Material shown START
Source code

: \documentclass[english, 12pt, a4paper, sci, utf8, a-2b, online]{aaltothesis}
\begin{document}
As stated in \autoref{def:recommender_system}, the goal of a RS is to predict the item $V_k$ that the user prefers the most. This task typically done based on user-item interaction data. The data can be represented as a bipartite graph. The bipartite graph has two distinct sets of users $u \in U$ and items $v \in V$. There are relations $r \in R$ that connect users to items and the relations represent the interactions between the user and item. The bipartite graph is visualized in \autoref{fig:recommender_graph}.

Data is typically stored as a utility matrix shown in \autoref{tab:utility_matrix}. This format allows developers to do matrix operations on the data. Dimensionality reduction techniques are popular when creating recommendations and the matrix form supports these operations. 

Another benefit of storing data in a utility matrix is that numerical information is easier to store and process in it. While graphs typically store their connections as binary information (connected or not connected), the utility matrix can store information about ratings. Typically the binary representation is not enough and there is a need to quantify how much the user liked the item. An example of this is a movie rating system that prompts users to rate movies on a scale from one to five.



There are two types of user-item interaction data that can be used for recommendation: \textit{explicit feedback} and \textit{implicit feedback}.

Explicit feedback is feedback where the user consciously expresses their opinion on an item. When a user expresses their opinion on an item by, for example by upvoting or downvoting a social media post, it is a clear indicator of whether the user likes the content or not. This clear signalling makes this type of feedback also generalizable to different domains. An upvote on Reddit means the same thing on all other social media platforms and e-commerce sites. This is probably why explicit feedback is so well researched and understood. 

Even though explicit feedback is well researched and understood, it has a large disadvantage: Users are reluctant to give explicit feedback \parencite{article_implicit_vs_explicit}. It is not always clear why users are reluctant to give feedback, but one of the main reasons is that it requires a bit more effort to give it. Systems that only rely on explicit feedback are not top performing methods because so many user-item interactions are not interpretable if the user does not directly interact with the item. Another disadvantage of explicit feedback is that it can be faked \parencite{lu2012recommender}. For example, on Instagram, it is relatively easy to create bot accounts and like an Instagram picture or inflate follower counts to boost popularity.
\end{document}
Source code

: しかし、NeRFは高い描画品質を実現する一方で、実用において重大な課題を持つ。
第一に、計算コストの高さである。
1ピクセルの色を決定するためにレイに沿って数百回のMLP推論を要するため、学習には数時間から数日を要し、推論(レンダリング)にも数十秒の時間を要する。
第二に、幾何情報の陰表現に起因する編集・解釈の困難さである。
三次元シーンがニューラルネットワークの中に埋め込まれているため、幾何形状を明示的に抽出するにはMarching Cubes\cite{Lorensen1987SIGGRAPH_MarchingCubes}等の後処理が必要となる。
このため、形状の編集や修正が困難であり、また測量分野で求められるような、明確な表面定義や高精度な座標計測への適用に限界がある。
Material shown END
**Directions**
Transcribe, word for word, every line from the one containing "三次元シーンがニューラルネッ" through the final line of the entries, and nothing else.

**Your solution**
三次元シーンがニューラルネットワークの中に埋め込まれているため、幾何形状を明示的に抽出するにはMarching Cubes\cite{Lorensen1987SIGGRAPH_MarchingCubes}等の後処理が必要となる。
このため、形状の編集や修正が困難であり、また測量分野で求められるような、明確な表面定義や高精度な座標計測への適用に限界がある。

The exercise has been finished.